だから、日本人らしく見られようと努力した。しかし、腹の中は、わが祖国がどうしたら独立できるか、の思いでいっぱいだった。
国がどうしたら独立できるかと、心の中は日々悶々としていた。
私はもともと過激な性質だったから、独立のために必要なら、爆弾でも投げてやろうという気持がいつもどこかにあった。
私の身近なところに独立闘争に捧げる指導者がいて、「国のために、爆弾投げてこい」と言われたら、やっていたかもしれなかった。三つ子の魂百までというが、今でもそういう気持がある。
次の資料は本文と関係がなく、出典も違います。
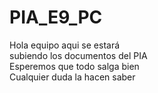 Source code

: # PIA_E9_PC 

  Hola equipo aqui se estará      
  subiendo los documentos del PIA    
  Esperemos que todo salga bien     
  Cualquier duda la hacen saber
朝鮮人に対する差別に我慢できず、時には死んでもどっちでもええわと思うやけっぱちの気持になって、いつでも決起できるという心の準備もできていた。
が、その当時は、そうした気持があっても、実行に移すことは困難だった。
心の中では祖国の独立を願う気持が強く、祖国の独立のために何か組織をつくりたいという気持もあったが、監視が厳しく、簡単にできる状態ではなかった。
それに、日々の生活では日本人になりきろうと努力していたから、同胞とのつながりはほとんどなかった。朴烈が爆弾を投げたなどの話も知らなかったし、そんなニュースを目にし、耳 にしたこともなかった。